[REQUIRED WORK] Each line of the data below that holds the word "efnis" is to be reported in full.
Segment Start: DATA RECORDS
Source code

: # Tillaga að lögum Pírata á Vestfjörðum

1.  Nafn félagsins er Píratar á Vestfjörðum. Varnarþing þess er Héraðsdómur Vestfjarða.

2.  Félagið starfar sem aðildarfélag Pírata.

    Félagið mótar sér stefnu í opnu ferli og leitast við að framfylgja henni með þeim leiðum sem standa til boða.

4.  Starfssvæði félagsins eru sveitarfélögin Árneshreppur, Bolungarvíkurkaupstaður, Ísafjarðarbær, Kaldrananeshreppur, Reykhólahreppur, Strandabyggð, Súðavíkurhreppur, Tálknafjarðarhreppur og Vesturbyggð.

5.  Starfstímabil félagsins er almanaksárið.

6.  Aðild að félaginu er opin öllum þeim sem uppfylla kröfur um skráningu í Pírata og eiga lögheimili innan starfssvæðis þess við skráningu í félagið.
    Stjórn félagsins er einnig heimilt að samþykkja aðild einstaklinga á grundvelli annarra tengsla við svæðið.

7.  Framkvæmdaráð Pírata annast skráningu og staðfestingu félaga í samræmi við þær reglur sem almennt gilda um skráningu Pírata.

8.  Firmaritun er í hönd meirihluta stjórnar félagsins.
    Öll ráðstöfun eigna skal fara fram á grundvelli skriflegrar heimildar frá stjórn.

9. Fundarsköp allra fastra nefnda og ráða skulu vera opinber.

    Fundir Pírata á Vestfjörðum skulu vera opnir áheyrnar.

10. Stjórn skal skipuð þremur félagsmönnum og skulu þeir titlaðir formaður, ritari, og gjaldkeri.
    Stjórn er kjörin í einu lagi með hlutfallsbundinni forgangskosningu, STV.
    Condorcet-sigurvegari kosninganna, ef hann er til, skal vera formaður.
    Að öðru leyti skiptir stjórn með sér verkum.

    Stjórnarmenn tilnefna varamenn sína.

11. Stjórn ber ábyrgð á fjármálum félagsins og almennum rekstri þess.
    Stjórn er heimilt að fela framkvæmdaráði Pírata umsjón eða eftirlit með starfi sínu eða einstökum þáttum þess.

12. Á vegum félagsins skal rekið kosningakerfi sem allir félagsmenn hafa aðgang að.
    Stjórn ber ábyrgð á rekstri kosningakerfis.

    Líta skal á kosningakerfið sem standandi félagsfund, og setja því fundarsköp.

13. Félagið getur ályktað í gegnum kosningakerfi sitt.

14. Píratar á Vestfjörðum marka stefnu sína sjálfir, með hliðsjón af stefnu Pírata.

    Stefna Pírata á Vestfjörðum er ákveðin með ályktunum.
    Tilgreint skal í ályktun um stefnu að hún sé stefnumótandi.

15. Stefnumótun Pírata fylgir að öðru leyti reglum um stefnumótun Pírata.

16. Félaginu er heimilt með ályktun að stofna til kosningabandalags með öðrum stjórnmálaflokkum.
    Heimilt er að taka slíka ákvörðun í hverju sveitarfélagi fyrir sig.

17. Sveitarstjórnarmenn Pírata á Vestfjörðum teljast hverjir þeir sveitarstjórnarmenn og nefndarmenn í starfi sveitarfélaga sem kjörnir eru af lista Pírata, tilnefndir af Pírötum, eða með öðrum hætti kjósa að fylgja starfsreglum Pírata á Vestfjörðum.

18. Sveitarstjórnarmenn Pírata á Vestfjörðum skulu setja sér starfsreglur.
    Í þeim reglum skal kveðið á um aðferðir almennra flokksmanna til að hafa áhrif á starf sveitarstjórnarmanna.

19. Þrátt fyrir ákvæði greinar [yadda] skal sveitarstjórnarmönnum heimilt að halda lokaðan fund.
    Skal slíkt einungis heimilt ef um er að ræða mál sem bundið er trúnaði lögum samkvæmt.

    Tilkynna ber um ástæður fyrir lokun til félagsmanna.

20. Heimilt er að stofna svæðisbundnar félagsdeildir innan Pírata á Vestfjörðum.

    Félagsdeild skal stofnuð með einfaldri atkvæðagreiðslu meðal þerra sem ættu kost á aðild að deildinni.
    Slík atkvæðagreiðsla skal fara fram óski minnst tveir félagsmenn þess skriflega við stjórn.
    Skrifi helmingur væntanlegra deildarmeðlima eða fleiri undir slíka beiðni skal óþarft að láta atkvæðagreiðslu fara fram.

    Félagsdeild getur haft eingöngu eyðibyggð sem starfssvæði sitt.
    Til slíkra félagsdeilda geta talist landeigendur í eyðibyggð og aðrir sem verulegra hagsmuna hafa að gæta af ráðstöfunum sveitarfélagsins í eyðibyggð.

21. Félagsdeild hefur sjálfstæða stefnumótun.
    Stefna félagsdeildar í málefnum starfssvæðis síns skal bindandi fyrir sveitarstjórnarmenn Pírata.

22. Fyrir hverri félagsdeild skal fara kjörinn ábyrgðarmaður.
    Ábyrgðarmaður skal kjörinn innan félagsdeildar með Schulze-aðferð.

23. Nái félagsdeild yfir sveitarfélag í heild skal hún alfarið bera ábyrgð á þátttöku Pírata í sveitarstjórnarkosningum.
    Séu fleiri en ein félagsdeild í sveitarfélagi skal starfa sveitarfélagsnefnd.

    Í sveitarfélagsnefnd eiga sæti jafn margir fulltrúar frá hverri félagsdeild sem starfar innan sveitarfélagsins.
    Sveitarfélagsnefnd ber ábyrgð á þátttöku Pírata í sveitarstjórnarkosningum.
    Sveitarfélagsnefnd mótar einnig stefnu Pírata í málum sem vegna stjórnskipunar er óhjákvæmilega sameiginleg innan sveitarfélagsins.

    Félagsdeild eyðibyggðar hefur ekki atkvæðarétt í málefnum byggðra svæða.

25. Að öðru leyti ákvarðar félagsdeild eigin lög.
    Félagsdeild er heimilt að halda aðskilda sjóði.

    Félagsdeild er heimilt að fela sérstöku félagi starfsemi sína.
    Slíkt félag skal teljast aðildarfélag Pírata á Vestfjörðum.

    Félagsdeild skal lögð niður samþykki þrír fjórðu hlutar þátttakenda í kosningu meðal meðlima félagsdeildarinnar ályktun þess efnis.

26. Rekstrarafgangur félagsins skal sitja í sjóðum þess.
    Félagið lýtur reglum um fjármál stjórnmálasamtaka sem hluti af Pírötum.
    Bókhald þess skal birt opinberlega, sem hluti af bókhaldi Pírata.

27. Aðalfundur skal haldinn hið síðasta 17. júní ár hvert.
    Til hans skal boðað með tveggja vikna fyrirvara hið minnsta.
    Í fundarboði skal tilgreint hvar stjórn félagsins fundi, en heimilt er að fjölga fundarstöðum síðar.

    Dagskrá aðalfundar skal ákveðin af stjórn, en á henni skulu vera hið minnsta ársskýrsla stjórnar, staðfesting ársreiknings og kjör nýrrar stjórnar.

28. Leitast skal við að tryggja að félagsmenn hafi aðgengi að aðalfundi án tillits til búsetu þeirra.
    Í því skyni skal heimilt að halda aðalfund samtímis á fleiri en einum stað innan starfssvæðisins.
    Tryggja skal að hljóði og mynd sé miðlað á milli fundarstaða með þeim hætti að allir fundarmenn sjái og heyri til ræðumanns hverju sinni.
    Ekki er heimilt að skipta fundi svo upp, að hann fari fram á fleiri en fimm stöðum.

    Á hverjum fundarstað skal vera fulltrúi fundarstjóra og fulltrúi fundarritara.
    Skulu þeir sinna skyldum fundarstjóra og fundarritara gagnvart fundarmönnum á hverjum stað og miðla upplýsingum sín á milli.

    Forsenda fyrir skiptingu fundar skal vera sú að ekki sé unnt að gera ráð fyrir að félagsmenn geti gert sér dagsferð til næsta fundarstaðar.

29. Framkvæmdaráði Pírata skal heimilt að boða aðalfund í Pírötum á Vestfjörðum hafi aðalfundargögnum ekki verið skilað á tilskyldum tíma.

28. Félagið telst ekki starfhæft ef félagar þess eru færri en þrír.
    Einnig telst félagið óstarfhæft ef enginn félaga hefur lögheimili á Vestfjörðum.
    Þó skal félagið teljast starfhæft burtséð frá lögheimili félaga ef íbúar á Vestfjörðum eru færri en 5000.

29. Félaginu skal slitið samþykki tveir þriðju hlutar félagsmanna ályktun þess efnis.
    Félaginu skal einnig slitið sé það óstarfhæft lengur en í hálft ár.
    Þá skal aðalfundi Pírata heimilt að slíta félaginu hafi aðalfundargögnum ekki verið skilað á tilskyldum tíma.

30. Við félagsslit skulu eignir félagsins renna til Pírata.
Segment End: DATA RECORDS
[RESULT FOR THIS TASK]
    Félagsdeild skal lögð niður samþykki þrír fjórðu hlutar þátttakenda í kosningu meðal meðlima félagsdeildarinnar ályktun þess efnis.
29. Félaginu skal slitið samþykki tveir þriðju hlutar félagsmanna ályktun þess efnis.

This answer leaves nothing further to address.